* **STUDY MATERIAL**

·····

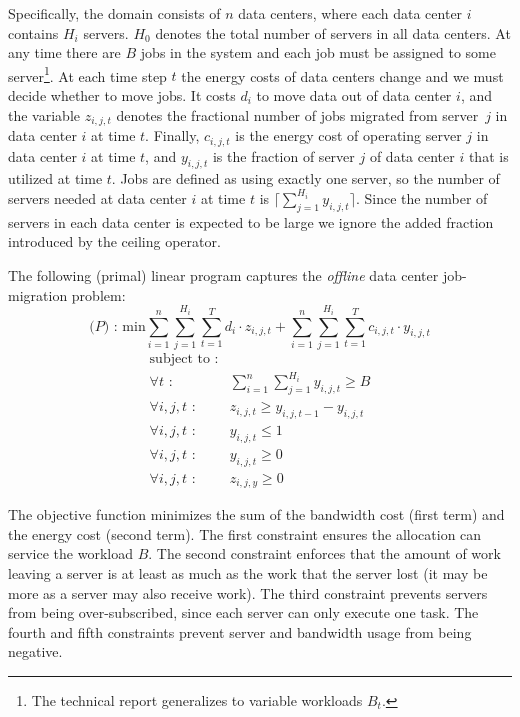 Specifically, the domain consists of $n$ data centers, where each data center $i$ contains $H_i$ servers.
$H_0$ denotes the total number of servers in all data centers.
At any time there are $B$ jobs in the system and each job must be assigned to some server\footnote{The technical report generalizes to variable workloads $B_{t}$.}.
At each time step $t$ the energy costs of data centers change and we must decide whether to move jobs. 
It costs $d_i$ to move data out of data center $i$, and the variable $z_{i,j,t}$ denotes the fractional number of jobs migrated from server~$j$ in data center $i$ at time $t$.
Finally, $c_{i,j,t}$ is the energy cost of operating server $j$ in data center $i$ at time $t$, and $y_{i,j,t}$ is the fraction of server $j$ of data center $i$ that is utilized at time $t$.
Jobs are defined as using exactly one server, so the number of servers needed at data center $i$ at time $t$ is $\lceil \sum^{H_i}_{j=1}y_{i,j,t} \rceil$.
Since the number of servers in each data center is expected to be large we ignore the added fraction introduced by the ceiling operator.

The following (primal) linear program captures the \emph{offline} data center job-migration problem:
\[
\textrm{($P$) : min}  \sum^n_{i=1}\sum^{H_i}_{j=1}\sum^{T}_{t=1}d_{i} \cdot z_{i,j,t} + \sum^{n}_{i=1}\sum^{H_{i}}_{j=1}\sum^{T}_{t=1} c_{i,j,t} \cdot y_{i,j,t}
\]
\[
	\begin{array}{lr}
	\textrm{subject to :} & \\
		\forall t \textrm{ :} & \sum^n_{i=1}\sum^{H_i}_{j=1}y_{i,j,t} \geq B \\
		\forall i,j,t \textrm{ :}	    & z_{i,j,t} \geq y_{i,j,t-1} - y_{i,j,t} \\
		\forall i,j,t \textrm{ :}	    & y_{i,j,t} \leq 1 \\
		\forall i,j,t \textrm{ :}	    & y_{i,j,t} \geq 0 \\
		\forall i,j,t \textrm{ :}	    & z_{i,j,y} \geq 0
	\end{array}
\]

The objective function minimizes the sum of the bandwidth cost (first term) and the energy cost (second term).
The first constraint ensures the allocation can service the workload $B$.
The second constraint enforces that the amount of work leaving a server is at least as much as the work that the server lost (it may be more as a server may also receive work).
The third constraint prevents servers from being over-subscribed, since each server can only execute one task. 
The fourth and fifth constraints prevent server and bandwidth usage from being negative.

·····

Each line from the first line of the entries through the line containing "The objective function" should be duplicated word for word, and nothing more; the pictures stay out.

* **RESPONSE**
 Specifically, the domain consists of $n$ data centers, where each data center $i$ contains $H_i$ servers.
$H_0$ denotes the total number of servers in all data centers.
At any time there are $B$ jobs in the system and each job must be assigned to some server\footnote{The technical report generalizes to variable workloads $B_{t}$.}.
At each time step $t$ the energy costs of data centers change and we must decide whether to move jobs. 
It costs $d_i$ to move data out of data center $i$, and the variable $z_{i,j,t}$ denotes the fractional number of jobs migrated from server~$j$ in data center $i$ at time $t$.
Finally, $c_{i,j,t}$ is the energy cost of operating server $j$ in data center $i$ at time $t$, and $y_{i,j,t}$ is the fraction of server $j$ of data center $i$ that is utilized at time $t$.
Jobs are defined as using exactly one server, so the number of servers needed at data center $i$ at time $t$ is $\lceil \sum^{H_i}_{j=1}y_{i,j,t} \rceil$.
Since the number of servers in each data center is expected to be large we ignore the added fraction introduced by the ceiling operator.

The following (primal) linear program captures the \emph{offline} data center job-migration problem:
\[
\textrm{($P$) : min}  \sum^n_{i=1}\sum^{H_i}_{j=1}\sum^{T}_{t=1}d_{i} \cdot z_{i,j,t} + \sum^{n}_{i=1}\sum^{H_{i}}_{j=1}\sum^{T}_{t=1} c_{i,j,t} \cdot y_{i,j,t}
\]
\[
	\begin{array}{lr}
	\textrm{subject to :} & \\
		\forall t \textrm{ :} & \sum^n_{i=1}\sum^{H_i}_{j=1}y_{i,j,t} \geq B \\
		\forall i,j,t \textrm{ :}	    & z_{i,j,t} \geq y_{i,j,t-1} - y_{i,j,t} \\
		\forall i,j,t \textrm{ :}	    & y_{i,j,t} \leq 1 \\
		\forall i,j,t \textrm{ :}	    & y_{i,j,t} \geq 0 \\
		\forall i,j,t \textrm{ :}	    & z_{i,j,y} \geq 0
	\end{array}
\]

The objective function minimizes the sum of the bandwidth cost (first term) and the energy cost (second term).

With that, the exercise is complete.